From Discussion to Drama
It is not the practice of seminar alone that makes me think of the role of friendship in teaching literature. It is also play – drama. Here the theatrical aspect of literature comes to the fore. In studying a play, we have an opportunity to see and be moved by the drama, to learn and imitate the craft of the playwright, but also, and very significantly, to engage in the formation of the player. About 17 years ago, a job change brought me to The Heights—a school that emphasizes recitation of great poetry in teaching literature. This was life-changing for me. As I assigned recitations to my students, I began to take them up myself. Little by little a store of Shakespeare, Hopkins, and Collins has taken up residence in my mind. And the formative influence of the recitation opened up another aspect of friendship to me. In order to recite well, we have to open our mind to another; we have to sacrifice the time to make his/her thoughts our own; and, not to be overlooked, we have to perform it well so that it might become a gift to the audience—one they can receive with ease and delight thanks to our labor in preparation. This was one step toward acting.

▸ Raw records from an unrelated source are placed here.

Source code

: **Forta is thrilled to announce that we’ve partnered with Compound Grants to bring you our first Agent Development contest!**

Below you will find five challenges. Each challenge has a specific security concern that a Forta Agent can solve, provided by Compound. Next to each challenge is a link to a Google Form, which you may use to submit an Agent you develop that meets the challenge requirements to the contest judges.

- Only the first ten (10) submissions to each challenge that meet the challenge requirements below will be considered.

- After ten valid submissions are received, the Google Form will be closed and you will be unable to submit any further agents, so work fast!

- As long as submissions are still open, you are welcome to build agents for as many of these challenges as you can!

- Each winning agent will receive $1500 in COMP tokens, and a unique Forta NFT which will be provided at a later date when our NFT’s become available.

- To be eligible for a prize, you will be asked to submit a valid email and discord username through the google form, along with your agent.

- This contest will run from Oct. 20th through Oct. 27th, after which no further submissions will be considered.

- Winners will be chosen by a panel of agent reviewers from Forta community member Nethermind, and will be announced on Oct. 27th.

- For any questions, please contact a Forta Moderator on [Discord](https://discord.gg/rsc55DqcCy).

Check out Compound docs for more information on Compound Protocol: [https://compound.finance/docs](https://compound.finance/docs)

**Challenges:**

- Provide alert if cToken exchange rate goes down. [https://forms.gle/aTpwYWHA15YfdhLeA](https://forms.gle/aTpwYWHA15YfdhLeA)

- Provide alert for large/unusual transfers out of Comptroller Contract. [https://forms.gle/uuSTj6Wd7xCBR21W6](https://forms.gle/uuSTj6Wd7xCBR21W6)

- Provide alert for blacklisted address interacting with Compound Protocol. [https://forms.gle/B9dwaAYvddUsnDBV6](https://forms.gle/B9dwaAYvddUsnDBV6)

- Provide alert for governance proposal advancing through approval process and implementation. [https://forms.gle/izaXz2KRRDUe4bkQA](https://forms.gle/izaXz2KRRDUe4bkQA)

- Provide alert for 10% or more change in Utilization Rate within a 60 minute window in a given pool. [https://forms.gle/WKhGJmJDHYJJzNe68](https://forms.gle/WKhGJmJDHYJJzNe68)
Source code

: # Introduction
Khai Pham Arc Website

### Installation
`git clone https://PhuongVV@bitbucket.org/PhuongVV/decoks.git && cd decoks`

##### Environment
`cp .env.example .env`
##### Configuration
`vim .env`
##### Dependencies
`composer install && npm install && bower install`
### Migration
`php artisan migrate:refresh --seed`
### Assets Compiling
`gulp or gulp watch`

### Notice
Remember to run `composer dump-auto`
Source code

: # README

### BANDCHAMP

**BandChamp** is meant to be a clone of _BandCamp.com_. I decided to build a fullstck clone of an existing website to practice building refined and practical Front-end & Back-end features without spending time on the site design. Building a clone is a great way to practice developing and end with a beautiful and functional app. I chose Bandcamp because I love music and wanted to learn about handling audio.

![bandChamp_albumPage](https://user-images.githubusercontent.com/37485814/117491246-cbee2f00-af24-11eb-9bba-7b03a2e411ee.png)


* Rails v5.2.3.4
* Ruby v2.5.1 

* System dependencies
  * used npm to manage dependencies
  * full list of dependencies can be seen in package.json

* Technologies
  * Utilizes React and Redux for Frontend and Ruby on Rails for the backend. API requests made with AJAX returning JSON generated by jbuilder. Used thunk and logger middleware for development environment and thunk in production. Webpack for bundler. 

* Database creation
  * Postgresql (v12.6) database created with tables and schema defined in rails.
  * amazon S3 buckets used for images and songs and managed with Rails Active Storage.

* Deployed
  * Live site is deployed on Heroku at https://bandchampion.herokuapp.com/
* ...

It was only another short step to grouping students together to enact Shakespearean scenes—here come Gower and Fluellen (armed with leek and awaiting Pistol’s entrance); here comes Pistol, and we see him forced to eat more than his words. It gives us another understanding of the Chorus’ words:
And so our scene to the battle must fly;
Where—O for pity!—we shall much disgrace
With four or five most ragged and vile foils,
Right ill-disposed in brawl ridiculous,
The name of Agincourt. Yet sit and see,
Minding true things by what their mockeries be. (Henry V 4.P.48-53)
The smell of leek in a classroom (which can indeed make one “qualmish”) after the laughter that accompanied one classmate rebuking another, cudgeling him in jest – “in brawl ridiculous”, adds much to the study of Henry V. To practice each word, each gesture, and even the angle of each gesture with the audience in mind is a formative, practical endeavor. Always the other is in mind – the poet, the character, the castmate, the audience. This is a training in friendship. Perhaps with such practice the liberal arts can and do cultivate in us those virtues that Seneca enjoins on us – empathy and kindliness among them.
Recalled to the Classroom by Friendship
These experiences bring me back to the classroom each year. Friendship is the particular subject of my interest in returning. The literature teacher can bring this perspective of friendship to three audiences: to students—engaging Gower and Henry and Pistol as friends; to teachers and parents—engaging the poet as a moral philosopher and culture shaper; and to budding playwrights (of all of today’s sorts of plays)—engaging the images that “tell all the truth but tell it slant”—each a soul who can meet in Shakespeare and other writers (and today’s playwright) a poetic soul – one steeped in true images, encouraging us “to mind true things by what their mockeries be.”